Plain-text document sources:
################
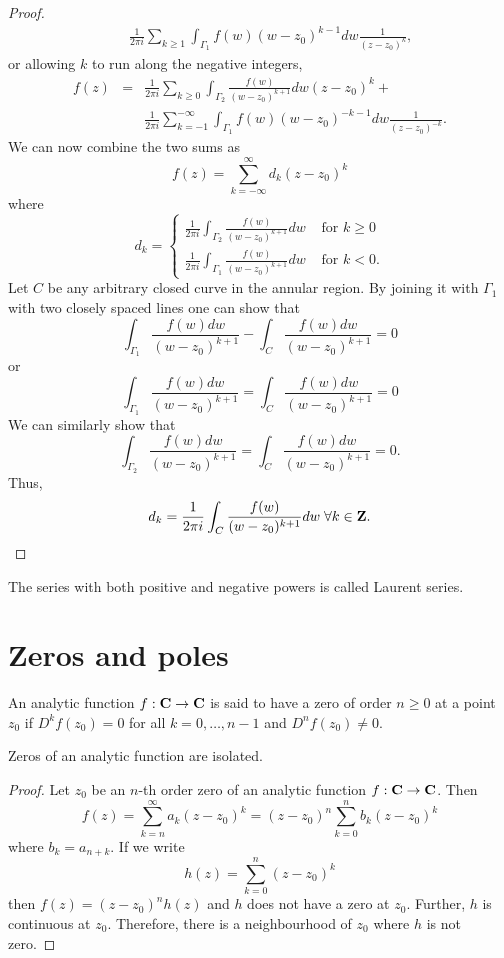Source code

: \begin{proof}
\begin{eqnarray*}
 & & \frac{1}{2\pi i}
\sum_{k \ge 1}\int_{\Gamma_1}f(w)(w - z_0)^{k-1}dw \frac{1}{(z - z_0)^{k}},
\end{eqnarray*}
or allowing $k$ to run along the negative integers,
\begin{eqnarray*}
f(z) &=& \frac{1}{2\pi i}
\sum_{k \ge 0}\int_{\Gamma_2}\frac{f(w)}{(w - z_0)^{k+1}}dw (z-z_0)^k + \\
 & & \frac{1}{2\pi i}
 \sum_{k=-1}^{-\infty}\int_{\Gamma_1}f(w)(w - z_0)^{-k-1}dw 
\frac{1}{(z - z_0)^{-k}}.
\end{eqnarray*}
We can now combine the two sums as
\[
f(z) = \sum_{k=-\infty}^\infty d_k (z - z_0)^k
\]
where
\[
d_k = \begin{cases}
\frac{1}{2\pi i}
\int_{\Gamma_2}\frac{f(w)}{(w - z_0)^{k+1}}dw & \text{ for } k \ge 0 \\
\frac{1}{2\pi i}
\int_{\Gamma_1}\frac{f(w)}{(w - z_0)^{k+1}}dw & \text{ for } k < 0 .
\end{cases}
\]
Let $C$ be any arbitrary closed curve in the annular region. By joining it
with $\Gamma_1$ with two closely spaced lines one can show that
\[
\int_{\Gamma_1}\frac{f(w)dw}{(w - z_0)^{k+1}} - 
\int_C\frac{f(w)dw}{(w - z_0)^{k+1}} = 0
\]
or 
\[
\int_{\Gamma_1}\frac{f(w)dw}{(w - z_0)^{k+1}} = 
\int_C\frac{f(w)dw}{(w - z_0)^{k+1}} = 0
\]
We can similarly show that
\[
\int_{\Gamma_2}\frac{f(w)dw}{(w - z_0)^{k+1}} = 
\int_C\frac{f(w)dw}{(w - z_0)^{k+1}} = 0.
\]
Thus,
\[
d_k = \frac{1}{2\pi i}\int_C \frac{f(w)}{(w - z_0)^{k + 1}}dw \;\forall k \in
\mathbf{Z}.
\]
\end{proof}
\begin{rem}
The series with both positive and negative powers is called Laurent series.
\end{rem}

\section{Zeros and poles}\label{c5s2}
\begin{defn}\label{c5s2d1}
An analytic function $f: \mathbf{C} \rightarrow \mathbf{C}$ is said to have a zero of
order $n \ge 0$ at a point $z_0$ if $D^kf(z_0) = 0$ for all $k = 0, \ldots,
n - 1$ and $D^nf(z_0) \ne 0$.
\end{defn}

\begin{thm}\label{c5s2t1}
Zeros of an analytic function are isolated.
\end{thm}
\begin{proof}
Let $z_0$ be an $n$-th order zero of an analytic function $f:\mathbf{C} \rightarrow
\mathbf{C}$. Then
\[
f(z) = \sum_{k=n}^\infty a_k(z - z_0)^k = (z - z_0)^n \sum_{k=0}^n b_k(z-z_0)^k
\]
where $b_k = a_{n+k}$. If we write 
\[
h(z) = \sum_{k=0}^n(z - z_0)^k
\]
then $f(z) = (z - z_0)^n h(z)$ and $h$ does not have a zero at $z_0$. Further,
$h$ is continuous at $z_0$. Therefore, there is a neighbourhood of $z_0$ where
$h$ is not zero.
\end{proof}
################
**Aim of the task**
An exact copy of the records above is wanted, with the pictures omitted.

**Expected answer**
Source code

: \begin{proof}
\begin{eqnarray*}
 & & \frac{1}{2\pi i}
\sum_{k \ge 1}\int_{\Gamma_1}f(w)(w - z_0)^{k-1}dw \frac{1}{(z - z_0)^{k}},
\end{eqnarray*}
or allowing $k$ to run along the negative integers,
\begin{eqnarray*}
f(z) &=& \frac{1}{2\pi i}
\sum_{k \ge 0}\int_{\Gamma_2}\frac{f(w)}{(w - z_0)^{k+1}}dw (z-z_0)^k + \\
 & & \frac{1}{2\pi i}
 \sum_{k=-1}^{-\infty}\int_{\Gamma_1}f(w)(w - z_0)^{-k-1}dw 
\frac{1}{(z - z_0)^{-k}}.
\end{eqnarray*}
We can now combine the two sums as
\[
f(z) = \sum_{k=-\infty}^\infty d_k (z - z_0)^k
\]
where
\[
d_k = \begin{cases}
\frac{1}{2\pi i}
\int_{\Gamma_2}\frac{f(w)}{(w - z_0)^{k+1}}dw & \text{ for } k \ge 0 \\
\frac{1}{2\pi i}
\int_{\Gamma_1}\frac{f(w)}{(w - z_0)^{k+1}}dw & \text{ for } k < 0 .
\end{cases}
\]
Let $C$ be any arbitrary closed curve in the annular region. By joining it
with $\Gamma_1$ with two closely spaced lines one can show that
\[
\int_{\Gamma_1}\frac{f(w)dw}{(w - z_0)^{k+1}} - 
\int_C\frac{f(w)dw}{(w - z_0)^{k+1}} = 0
\]
or 
\[
\int_{\Gamma_1}\frac{f(w)dw}{(w - z_0)^{k+1}} = 
\int_C\frac{f(w)dw}{(w - z_0)^{k+1}} = 0
\]
We can similarly show that
\[
\int_{\Gamma_2}\frac{f(w)dw}{(w - z_0)^{k+1}} = 
\int_C\frac{f(w)dw}{(w - z_0)^{k+1}} = 0.
\]
Thus,
\[
d_k = \frac{1}{2\pi i}\int_C \frac{f(w)}{(w - z_0)^{k + 1}}dw \;\forall k \in
\mathbf{Z}.
\]
\end{proof}
\begin{rem}
The series with both positive and negative powers is called Laurent series.
\end{rem}

\section{Zeros and poles}\label{c5s2}
\begin{defn}\label{c5s2d1}
An analytic function $f: \mathbf{C} \rightarrow \mathbf{C}$ is said to have a zero of
order $n \ge 0$ at a point $z_0$ if $D^kf(z_0) = 0$ for all $k = 0, \ldots,
n - 1$ and $D^nf(z_0) \ne 0$.
\end{defn}

\begin{thm}\label{c5s2t1}
Zeros of an analytic function are isolated.
\end{thm}
\begin{proof}
Let $z_0$ be an $n$-th order zero of an analytic function $f:\mathbf{C} \rightarrow
\mathbf{C}$. Then
\[
f(z) = \sum_{k=n}^\infty a_k(z - z_0)^k = (z - z_0)^n \sum_{k=0}^n b_k(z-z_0)^k
\]
where $b_k = a_{n+k}$. If we write 
\[
h(z) = \sum_{k=0}^n(z - z_0)^k
\]
then $f(z) = (z - z_0)^n h(z)$ and $h$ does not have a zero at $z_0$. Further,
$h$ is continuous at $z_0$. Therefore, there is a neighbourhood of $z_0$ where
$h$ is not zero.
\end{proof}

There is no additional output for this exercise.